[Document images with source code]
--------------------------------

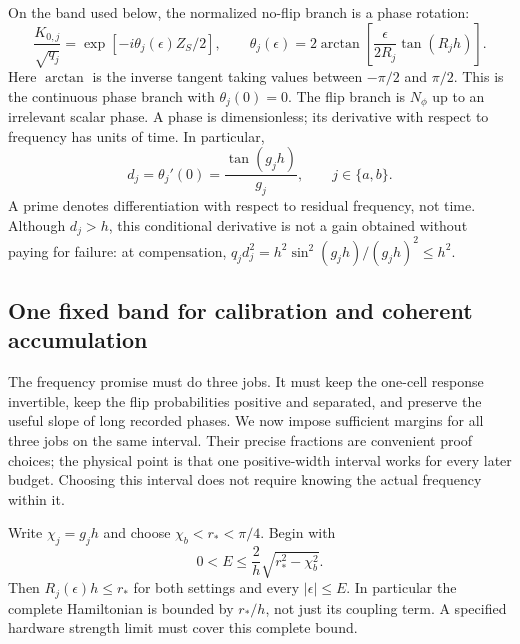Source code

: \documentclass[11pt,a4paper]{article}
\numberwithin{equation}{section}
\theoremstyle{remark}
\begin{document}
On the band used below, the normalized no-flip branch is a phase rotation:
\begin{equation}
 \frac{K_{0,j}}{\sqrt{q_j}}
  =\exp[-i\theta_j(\epsilon)Z_S/2],\qquad
 \theta_j(\epsilon)
  =2\arctan\left[\frac{\epsilon}{2R_j}\tan(R_jh)\right].
 \label{micro:theta}
\end{equation}
Here $\arctan$ is the inverse tangent taking values between $-\pi/2$ and
$\pi/2$. This is the continuous phase branch with $\theta_j(0)=0$.
The flip branch is $N_\phi$ up to an irrelevant scalar phase.
A phase is dimensionless; its derivative with respect to frequency has
units of time. In particular,
\begin{equation}
 d_j=\theta_j'(0)=\frac{\tan(g_jh)}{g_j},\qquad j\in\{a,b\}.
 \label{micro:derivative}
\end{equation}
A prime denotes differentiation with respect to residual frequency, not
time. Although $d_j>h$, this conditional derivative is not a gain obtained
without paying for failure: at compensation,
$q_jd_j^2=h^2\sin^2(g_jh)/(g_jh)^2\le h^2$.

\subsection{One fixed band for calibration and coherent accumulation}
\label{micro:band}

The frequency promise must do three jobs. It must keep the one-cell response
invertible, keep the flip probabilities positive and separated, and preserve the
useful slope of long recorded phases. We now impose sufficient margins for
all three jobs on the same interval. Their precise fractions are convenient
proof choices; the physical point is that one positive-width interval works
for every later budget. Choosing this interval does not require knowing
the actual frequency within it.

Write $\chi_j=g_jh$ and choose
$\chi_b<r_*<\pi/4$. Begin with
\begin{equation}
 0<E\le\frac{2}{h}\sqrt{r_*^2-\chi_b^2}.
 \label{micro:band1}
\end{equation}
Then $R_j(\epsilon)h\le r_*$ for both settings and every
$|\epsilon|\le E$. In particular the complete Hamiltonian is bounded by
$r_*/h$, not just its coupling term. A specified hardware strength limit
must cover this complete bound.
\end{document}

--------------------------------

What to produce: Look over the entries for "must", then copy every line that includes that string.

Solution below:
The frequency promise must do three jobs. It must keep the one-cell response
must cover this complete bound.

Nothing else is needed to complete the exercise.